Page MenuHomePhabricator

Illegal dates in date type
Open, HighPublic

Description

There seems to be an issue where a year could be recorded as either time="+0000000YYYY-00-00T00:00:00Z" or time="+0000000YYYY-01-01T00:00:00Z" (with precision=9).

These display the same but if you compare the claims they show up as different. I also believe only the latter is correct.

To further complicate things it is not possible to manually change a value from the first to the second in Wikidata without creating a new claim and deleting the old one.

Is there a way of checking how many of the first there are and possible convert these to the latter? It would also be interesting to either prevent one of the ways from being recorded (also via the api).

See also T103378: [Bug] Dates with “month” precision are offset by one month on Wikipedia

Event Timeline

Lokal_Profil raised the priority of this task from to Needs Triage.
Lokal_Profil updated the task description. (Show Details)
Lokal_Profil added a project: Wikidata.
Lokal_Profil subscribed.

From this edit it looks like one of the Widar enabled tools adds such dates.

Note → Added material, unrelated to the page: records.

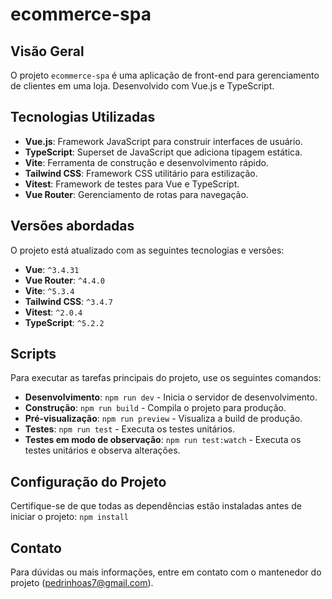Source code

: # ecommerce-spa

## Visão Geral

O projeto `ecommerce-spa` é uma aplicação de front-end para gerenciamento de clientes em uma loja. Desenvolvido com Vue.js e TypeScript.

## Tecnologias Utilizadas

- **Vue.js**: Framework JavaScript para construir interfaces de usuário.
- **TypeScript**: Superset de JavaScript que adiciona tipagem estática.
- **Vite**: Ferramenta de construção e desenvolvimento rápido.
- **Tailwind CSS**: Framework CSS utilitário para estilização.
- **Vitest**: Framework de testes para Vue e TypeScript.
- **Vue Router**: Gerenciamento de rotas para navegação.

## Versões abordadas

O projeto está atualizado com as seguintes tecnologias e versões:

- **Vue**: `^3.4.31`
- **Vue Router**: `^4.4.0`
- **Vite**: `^5.3.4`
- **Tailwind CSS**: `^3.4.7`
- **Vitest**: `^2.0.4`
- **TypeScript**: `^5.2.2`

## Scripts

Para executar as tarefas principais do projeto, use os seguintes comandos:

- **Desenvolvimento**: `npm run dev` - Inicia o servidor de desenvolvimento.
- **Construção**: `npm run build` - Compila o projeto para produção.
- **Pré-visualização**: `npm run preview` - Visualiza a build de produção.
- **Testes**: `npm run test` - Executa os testes unitários.
- **Testes em modo de observação**: `npm run test:watch` - Executa os testes unitários e observa alterações.

## Configuração do Projeto

Certifique-se de que todas as dependências estão instaladas antes de iniciar o projeto: `npm install`




## Contato

Para dúvidas ou mais informações, entre em contato com o mantenedor do projeto (pedrinhoas7@gmail.com).
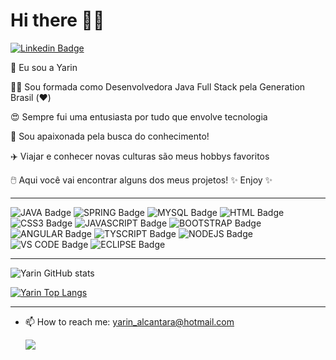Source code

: # Hi there 👋😊
[![Linkedin Badge](https://img.shields.io/badge/LinkedIn-0077B5?style=for-the-badge&logo=linkedin&logoColor=white&link=https://www.linkedin.com/in/yarin-alcantara-195547192/)](https://www.linkedin.com/in/yarin-alcantara/)
<!--[![Instagram Badge](https://img.shields.io/badge/Instagram-E4405F?style=for-the-badge&logo=instagram&logoColor=white&link=https://www.instagram.com/yarinalcantara/)](https://www.instagram.com/yarinalcantara/)-->

 🙋 Eu sou a Yarin 

<!--👩‍🎓 Sou formada em Ciências Contábeis-->

<!--📚 Estou em transição de carreira-->

👩‍💻 Sou formada como Desenvolvedora Java Full Stack pela Generation Brasil (❤️)

😍 Sempre fui uma entusiasta por tudo que envolve tecnologia

🌌 Sou apaixonada pela busca do conhecimento! 

✈️ Viajar e conhecer novas culturas são meus hobbys favoritos


🖱️ Aqui você vai encontrar alguns dos meus projetos! ✨ Enjoy ✨

_________________________________________________________________________________________________________________________________________________________________________________

![JAVA Badge](https://img.shields.io/badge/Java-ED8B00?style=for-the-badge&logo=java&logoColor=white)
![SPRING Badge](https://img.shields.io/badge/Spring-6DB33F?style=for-the-badge&logo=spring&logoColor=white)
![MYSQL Badge](https://img.shields.io/badge/MySQL-00000F?style=for-the-badge&logo=mysql&logoColor=white)
![HTML Badge](https://img.shields.io/badge/HTML5-E34F26?style=for-the-badge&logo=html5&logoColor=white)
![CSS3 Badge](https://img.shields.io/badge/CSS3-1572B6?style=for-the-badge&logo=css3&logoColor=white)
![JAVASCRIPT Badge](https://img.shields.io/badge/JavaScript-323330?style=for-the-badge&logo=javascript&logoColor=F7DF1E)
![BOOTSTRAP Badge](https://img.shields.io/badge/Bootstrap-563D7C?style=for-the-badge&logo=bootstrap&logoColor=whit)
![ANGULAR Badge](https://img.shields.io/badge/Angular-DD0031?style=for-the-badge&logo=angular&logoColor=white)
![TYSCRIPT Badge](https://img.shields.io/badge/TypeScript-007ACC?style=for-the-badge&logo=typescript&logoColor=white)
![NODEJS Badge](https://img.shields.io/badge/Node.js-339933?style=for-the-badge&logo=nodedotjs&logoColor=white)
![VS CODE Badge](https://img.shields.io/badge/Visual_Studio_Code-0078D4?style=for-the-badge&logo=visual%20studio%20code&logoColor=white)
![ECLIPSE Badge](https://img.shields.io/badge/Eclipse-2C2255?style=for-the-badge&logo=eclipse&logoColor=white)
<!--![EXCEL Badge](https://img.shields.io/badge/Microsoft_Excel-217346?style=for-the-badge&logo=microsoft-excel&logoColor=white)-->


_________________________________________________________________________________________________________________________________________________________________________________

![Yarin GitHub stats](https://github-readme-stats.vercel.app/api?username=yarin-alcantara&show_icons=true&theme=nightowl)


[![Yarin Top Langs](https://github-readme-stats.vercel.app/api/top-langs/?username=yarin-alcantara&layout=compact)](https://github.com/yarin-alcantara/github-readme-stats)

_________________________________________________________________________________________________________________________________________________________________________________


- 📫 How to reach me: yarin_alcantara@hotmail.com

    ![](http://media.indiatimes.in/media/content/2015/Feb/insta_1423480591.gif)
                                             
<!--[![HitCount](http://hits.dwyl.com/yarin-alcantara/yarin-alcantara.svg)](https://github.com/yarin-alcantara)-->


<!--
**yarin-alcantara/yarin-alcantara** is a ✨ _special_ ✨ repository because its `README.md` (this file) appears on your GitHub profile.

Here are some ideas to get you started:

- 🔭 I’m currently working on ...
- 🌱 I’m currently learning ...
- 👯 I’m looking to collaborate on ...
- 🤔 I’m looking for help with ...
- 💬 Ask me about ...
- 📫 How to reach me: ...
- 😄 Pronouns: ...
- ⚡ Fun fact: ...
-->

To what does "illegal" refer to?

You can also store +2015-06-15T00:00:00Z with precision "1 year". The API does not throw the additional bits of information away. Why should it? You can store +2015-06-15T00:00:00Z with precision "15 days", which means you are describing a known uncertainty resulting in a timespan from 2015-06-01 to 2015-06-30. Most of the simple formatters we currently use will render it as "2015-06-15". When you enter "2015" there is no month and no day and the parser detects this as precision "1 year" with no month and no day (...-00-00T00:00:00Z) set.

So I have to ask: What is the issue, the actual and the expected behavior?

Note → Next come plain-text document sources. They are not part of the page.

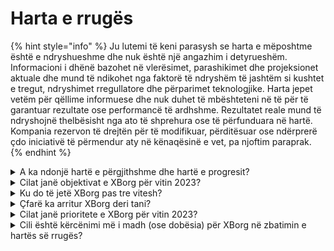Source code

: # Harta e rrugës

{% hint style="info" %}
Ju lutemi të keni parasysh se harta e mëposhtme është e ndryshueshme dhe nuk është një angazhim i detyrueshëm. Informacioni i dhënë bazohet në vlerësimet, parashikimet dhe projeksionet aktuale dhe mund të ndikohet nga faktorë të ndryshëm të jashtëm si kushtet e tregut, ndryshimet rregullatore dhe përparimet teknologjike. Harta jepet vetëm për qëllime informuese dhe nuk duhet të mbështeteni në të për të garantuar rezultate ose performancë të ardhshme. Rezultatet reale mund të ndryshojnë thelbësisht nga ato të shprehura ose të përfunduara në hartë. Kompania rezervon të drejtën për të modifikuar, përditësuar ose ndërprerë çdo iniciativë të përmendur aty në kënaqësinë e vet, pa njoftim paraprak.
{% endhint %}

<details>

<summary>A ka ndonjë hartë e përgjithshme dhe hartë e progresit?</summary>

Harta e përgjithshme mund të gjendet në [**deck-un**](https://docsend.com/view/5dwn74pn6izud3vb) tonë më të fundit dhe në [**faqen tonë**](https://www.xborg.com/).

</details>

<details>

<summary>Cilat janë objektivat e XBorg për vitin 2023?</summary>

* **1,000,000** përdorues në aplikacionin e angazhimit të tifozëve

<!---->

* **50** ekipet e sporteve elektronike në aplikacionin e angazhimit të tifozëve, së bashku me 20 komunitete të tjera

<!---->

* **10** inxhinierë të softuerit në ekip

<!---->

* **$5m** mbledhje fonde për rrethi të parë dhe shitje publike të tokenit

<!---->

* **Dekentralizimi** i rrjetit të kredencialeve dhe programi i dhurimeve për zhvilluesit

<!---->

* Monetizimi i hershëm i produktit

<!---->

* **+20,000** anëtarë të komunitetit

</details>

<details>

<summary>Ku do të jetë XBorg pas tre vitesh?</summary>

Vizioni ynë për tre vitet e ardhshme është të transformojmë XBorgun në një protokoll të plotësisht decentralizuar me një gamë të gjerë aplikacionesh për përdorues, ndërsa në të njëjtën kohë të vendosim veten si rrjeti kryesor i kredencialeve për lojërat. Përmes programeve të dhurimeve dhe mbështetjes aktive për iniciativat e lojtarëve, synojmë të fuqizojmë shumë lojtarë dhe të lehtësojmë ngritjen e entiteteve të lojërave të zotëruara nga lojtarët, duke përfshirë ekipet dhe studiot e sporteve elektronike. Me përkushtim për inovacionin dhe përparimin e vazhdueshëm, parashikojmë që XBorg do të dalë si ekosistemi i domosdoshëm i lojërave në sferën Web3 dhe më tej, hapësira për hyrje në sektorë të tjerë të argëtimit dhe iniciativave të fuqizimit të komunitetit.\
\
Kujdes: Ndërsa besojmë se është e arritshme, deklaratat e bëra në këtë dokument lidhur me vizionin e XBorg për tre vitet e ardhshme janë parashikuese dhe bazohen në parashikime, pritshmëri dhe projeksione rreth industrive të lojërave dhe blockchain. Këto deklarata përfshijnë riskje dhe pasiguri, dhe rezultatet reale mund të ndryshojnë thelbësisht nga ato që janë përshkruar në këto deklarata. XBorg nuk garanton ose premton rezultate ose rezultate të caktuara. Çdo investim në XBorg ose produktet dhe shërbimet e tij përfshin rrezik dhe mund të rezultojë në humbjen e të gjithë ose një pjesë të investimit. XBorg nuk është përgjegjës për asnjë dëm ose humbje që shkaktohet si rezultat i çdo vendimi për investim të bërë bazuar në informacionin në këtë dokument. Së fundi, asgjë në këtë dokument nuk duhet të konsiderohet si këshillë ligjore, financiare ose të investimeve.

</details>

<details>

<summary>Çfarë ka arritur XBorg deri tani?</summary>

* Ndërtimi i MVP të rrjetit të kredencialeve për lojëra me **10,000** përdorues
* Rasti i parë i përdorimit të aplikacionit, platforma e fillimit të shpirtit me **gjashtë marrëveshje në fazën fillestare**
* Komuniteti më i konkurrueshëm i lojërave në Web3
* Partneritete me markat kryesore në Web3 dhe Web2 (Team BDS, Brave, YGG, Polygon Gaming)
* Organizatori më i madh i turneve në Web3, me 125 turne të organizuara në vitin 2022 dhe liga më e madhe Web3 e organizuar në vitin 2023 (XCS)&#x20;
* Raundi i strategjisë së financimit
* Mintimi i Prometheusit

</details>

<details>

<summary>Cilat janë prioritete e XBorg për vitin 2023?</summary>

Prioritetet kryesore të XBorg janë të fokusuar në disa fusha kritike të zhvillimit strategjik. Së pari, ekipi po ndërton një Aplikacion të Angazhimit të Tifozëve të qëndrueshëm dhe tërheqës (xborg.gg) që është i qëndrueshëm dhe irresistueshëm. Së dyti, kompania është e përkushtuar për të zgjeruar grupin e saj të talentit teknik për të lehtësuar rritjen dhe zgjerimin e vazhdueshëm të aplikacioneve dhe rrjetit të kredencialeve. XBorg gjithashtu është i përkushtuar për të ndjekur mundësi strategjike të zhvillimit të biznesit me ekipet kryesore të sporteve elektronike për të përmirësuar angazhimin dhe atraktivitetin e platformës.\
\
Duke u fokusuar në rritjen e qëndrueshme, XBorg po eksploron një gamë strategjish monetizimi, duke përfshirë "wearable drops", pajtimet mujore të përdoruesve dhe biznesit, dhe burime të tjera të reja të të ardhurave inovative. Së fundi, XBorg po përgatitet për një të ardhme të decentralizuar duke lansuar tokenin XBG dhe duke e bërë atë të disponueshëm në shkëmbimet e Nivelit 1, si Binance dhe Coinbase, dhe shkëmbimet e Nivelit 2, si Bybit, Bitfinex dhe Kucoin. Duke ndjekur këto prioritete strategjike, XBorg është gati të revolucionizojë industrinë e lojërave dhe të ngushtojë pozicionin e tij si një lider në botën e teknologjisë Web3 që zhvillohet me shpejtësi.

</details>

<details>

<summary>Cili është kërcënimi më i madh (ose dobësia) për XBorg në zbatimin e hartës së rrugës?</summary>

**Rreziket rregullatore**

Si çdo projekt Web3, peizazhi rregullator që rrethon asetet dixhitale mund të pengojë zbatimin e disa elementëve të hartës. Nëse disa NFT ose tokenë konsiderohen si sigurime në disa juridiksione, kjo do të dëmtojë ekosistemin tonë ose mund të ndikojë në shfrytëzimin e tokenit XBG.

**Menaxhimi i të dhënave**

Përveç kësaj, përdorimi i XBorg të API-ve të palëve të treta të siguruara nga entitete të njohura si Steam dhe Faceit sjell çështje potenciale menaxhimi të të dhënave, pasi ndërprerja e bashkëpunimeve të tilla do të rezultonte në zvogëlim të cilësisë së të dhënave.&#x20;

**Traction i rrjetit të kredencialeve**

Rreziku i pranimit për çdo protokoll nuk mund të nënvlerësohet, pasi paraqet një pengesë potenciale për suksesin e tij. Prandaj, një plan rritjeje fillestare e qëndrueshme është thelbësore. Sipas kësaj, kemi identifikuar aplikacionin e angazhimit të tifozëve dhe partneritetet strategjike me ekipet e sporteve elektronike si rrugët më efektive për të arritur masën kritike të protokollit XBorg.

\


</details>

I meant illegal as in not following ISO 8601. Upon a closer reading I however see that it says "timestamp in a format resembling ISO 8601" so I guess illegal is the wrong choice of words.

The difference between storing +2015-06-15T00:00:00Z, +2015-01-01T00:00:00Z, +2015-00-00T00:00:00Z is that the third one makes only slightly more sense than +2015-99-99T00:00:00Z which is disallowed.

If however "2015" (with no month and no day) should always be stored as 2015-00-00T00:00:00Z then I'll happily abide and adapt to that. It should then just be made clear so that downstream usage (most notably pywikibot follows the same convention).

In general I would say storing +2015-06-15T00:00:00Z with precision 1 year is also problematic since (in the frontend) saving this then changing the precision to 1 month doesn't work. Thus to the frontend user the 06-15 bit is unrecoverable and largely undetectable. In fact if I edit the value in the frontend and again set the precision to "year" it will simply delete the month, day information (example). But that is a different issue from the current one.

As a result of this entering 2015-00-01 doesn't trigger an error (diff) something e.g. 2015-13-01 does.

I would suggest to simply remove days if they are insignificant, and remove month too if they are insignificant: for the year 2015 (precision 9), use "2015", no more, no less.

We should discuss the implications of the different options (use 00, use 01, omit, or use ** or something). We should consider these options for internal and external JSON.

RDF representation should also be considered, but is different in that we want to be compatible with XSD data types there, and also have to consider calendar conversion.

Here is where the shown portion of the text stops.